As reflexões no livro, atravessadas por vozes múltiplas, sobre o trabalho de escritura, aproxima-o do ensaio, gênero normalmente associado a certa liberdade especulativa, e que levam a marca pessoal de quem os escreve. Em um ensaio, segundo Pozuelo Yvancos (2010), não

é tão importante que o que se conta haja sucedido tal qual “foi para o autor”, mas sim a enunciação discursiva personalizada no sentido de que esta demonstre uma atitude perspectivizada. Atitude não fundada em autoridade, mas medida pelo mesmo modo de tratar os assuntos, completamente adaptados a seu próprio eu. No nosso caso, já que presenciamos na narrativa liscaniana a ruptura e indefinição do eu, podemos verificar a presença desse discurso perspectivizado a diferentes vozes saídas de um sujeito que por sua vez se insinua atravessado por muitos outros, sem que com isso o discurso deixe de demonstrar um gesto pessoal. Este eu narrativo-reflexivo remete a vozes personalizadas, mas não necessariamente biográficas. Por sua vez, é discurso especulativo na medida em que não se apresenta compromissado com a vivência vital concreta e estável, senão manifestando-se como linguagem discursiva ficcional que por meio destas mesmas vozes, de seus narradores, põem-se em ação através da construção estética.

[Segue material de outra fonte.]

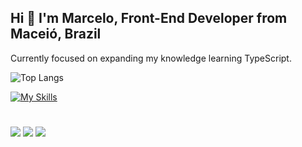 ## Hi 👋 I'm Marcelo, Front-End Developer from Maceió, Brazil

Currently focused on expanding my knowledge learning TypeScript.
  
![Top Langs](https://github-readme-stats.vercel.app/api/top-langs/?username=marcelorc13&hide_progress=true&theme=algolia)

[![My Skills](https://skillicons.dev/icons?i=next,react,tailwind,firebase,express,nodejs,mysql,vercel,ts,js,html,css&theme=dark&perline=4)](https://skillicons.dev)
  
  
</div>

# 

<div>  
<a href = "mailto:marceloramalhocdev@gmail.com "><img src="https://img.shields.io/badge/-Gmail-%23333?style=for-the-badge&logo=gmail&logoColor=white" target="_blank"></a>
<a href="https://www.linkedin.com/in/marcelo-ramalho-ab9131276/" target="_blank"><img src="https://img.shields.io/badge/-LinkedIn-%230077B5?style=for-the-badge&logo=linkedin&logoColor=white" target="_blank"></a>
<a href="https://www.instagram.com/marceloramalhoc/" target="_blank"><img src="https://img.shields.io/badge/-Instagram-%23E4405F?style=for-the-badge&logo=instagram&logoColor=white" target="_blank"></a>
  </div>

Todavia, tratando da figuração do eu que narra e que reflete, Pozuelo Yvancos (2010, p. 30) comenta:

Es una voz que permite construir al yo un lugar discursivo, que le pertenece y no le pertenece al autor, o le pertenece de una forma diferente a la referencial. Le pertenece como voz figurada, es un lugar donde fundamentalmente se despliega la solidaridad de un yo pensante y un yo narrante. E este discurso, que é de narração, mas também pensante, é valorizado pelo seu valor literário, pela forma, forma de contar. Se não, à semelhança do ensaio, não resistiria à passagem do tempo. Essas vozes da reflexão – que (se) refletem também especularmente –, vozes que discursam e que narram, que não oferecem a facilidade da separação do que se conta e da reflexão sobre o que se conta, dão a impressão de experiência vivida e se projetam vertiginosamente para fora do texto escrito.

Claro está que também nos interessa relacionar à escritura de Liscano aqueles elementos que de alguma maneira, ao rodeá-lo, de fora, projetam-se nele, sugestiva e subjetivamente. Mesmo assim cremos que até aqui ficou bem claro que concedemos atenção especial é ao conjunto de seus escritos e ao envolvimento deles com o mesmo processo autocriador. Procuramos, dentro do possível, não nos afastar do nosso objeto que é o texto literário, sabedores de sua evasividade intrínseca.